Députés et sénateurs vont tenter, ce vendredi 19 décembre, de trouver un accord sur le projet de loi de finances. Les discussions pourraient se prolonger samedi, alors qu’une issue positive paraît plus qu’incertaine.Comme l’on dit au basket quand le match arrive à son pic, c’est le money time. Ce vendredi 19 décembre, à 9h30, une commission mixte paritaire (CMP) est convoquée par le gouvernement à l’Assemblée nationale. 7 députés et 7 sénateurs – ainsi que 14 suppléants qui n’ont pas de droit de vote – vont tenter de trouver un accord sur le projet de loi de finances (PLF) pour 2026. Et la mission s’annonce très difficile.
Cet automne, l’examen du budget aura été particulièrement chaotique. Présenté avec du retard, le 14 octobre, par le Premier ministre Sébastien Lecornu – le jour même de sa déclaration de politique générale (DPG) –, le texte a été rejeté le 22 novembre, sur son volet « recettes », avant d’être envoyé au Sénat. Repartant de la copie initiale, le Palais du Luxembourg a remanié le budget à sa main avant de l’adopter, en première lecture, le 15 décembre.

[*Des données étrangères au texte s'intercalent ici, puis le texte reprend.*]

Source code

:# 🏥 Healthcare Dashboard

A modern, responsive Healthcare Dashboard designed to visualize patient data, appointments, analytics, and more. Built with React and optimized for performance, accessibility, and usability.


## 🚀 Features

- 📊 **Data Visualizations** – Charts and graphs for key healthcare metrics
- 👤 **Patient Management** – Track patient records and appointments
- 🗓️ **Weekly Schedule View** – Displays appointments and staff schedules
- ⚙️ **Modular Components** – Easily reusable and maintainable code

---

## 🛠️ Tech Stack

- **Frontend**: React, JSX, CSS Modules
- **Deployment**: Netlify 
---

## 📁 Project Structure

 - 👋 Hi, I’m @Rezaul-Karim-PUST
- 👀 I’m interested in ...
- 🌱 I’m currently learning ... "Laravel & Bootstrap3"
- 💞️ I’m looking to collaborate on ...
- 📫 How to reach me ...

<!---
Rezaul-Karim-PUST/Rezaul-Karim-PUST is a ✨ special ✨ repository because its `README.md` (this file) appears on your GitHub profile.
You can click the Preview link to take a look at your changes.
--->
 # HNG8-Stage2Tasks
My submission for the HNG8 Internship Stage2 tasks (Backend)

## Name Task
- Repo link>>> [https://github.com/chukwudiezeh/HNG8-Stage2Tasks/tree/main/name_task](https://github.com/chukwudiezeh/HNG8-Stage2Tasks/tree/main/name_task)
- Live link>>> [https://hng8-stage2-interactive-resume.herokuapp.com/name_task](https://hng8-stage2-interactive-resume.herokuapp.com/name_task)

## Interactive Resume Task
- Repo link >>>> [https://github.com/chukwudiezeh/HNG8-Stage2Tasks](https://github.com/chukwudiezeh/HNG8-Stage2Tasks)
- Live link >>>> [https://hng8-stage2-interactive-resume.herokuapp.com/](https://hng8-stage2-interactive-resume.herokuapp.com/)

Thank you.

Voici à présent le moment le plus délicat : la commission mixte paritaire. Députés et sénateurs vont-ils réussir à se mettre d’accord pour donner à la France un budget d’ici au 31 décembre ?
En coulisse, les tractations entre les rapporteurs généraux du budget, membres des Républicains (LR), Philippe Juvin à l’Assemblée nationale et Jean-François Husson au Sénat, ont débuté dès la fin de la semaine dernière. Du côté du Palais-Bourbon, une proposition de compromis a été arrêtée mardi soir. Elle est soutenue par le bloc central – LR, MoDem, Horizons et Ensemble pour la République.
Selon nos informations, elle proposerait de réintégrer la contribution exceptionnelle sur les grandes entreprises (CEBGE) supprimée par le Sénat. Et ce, dans la version votée – avant rejet du texte – par l’Assemblée nationale, qui vise un produit de 6 milliards d’euros en 2026. La surtaxe, qui pèse sur les 440 plus grandes entreprises tricolores, devrait rapporter 8 milliards d’euros cette année.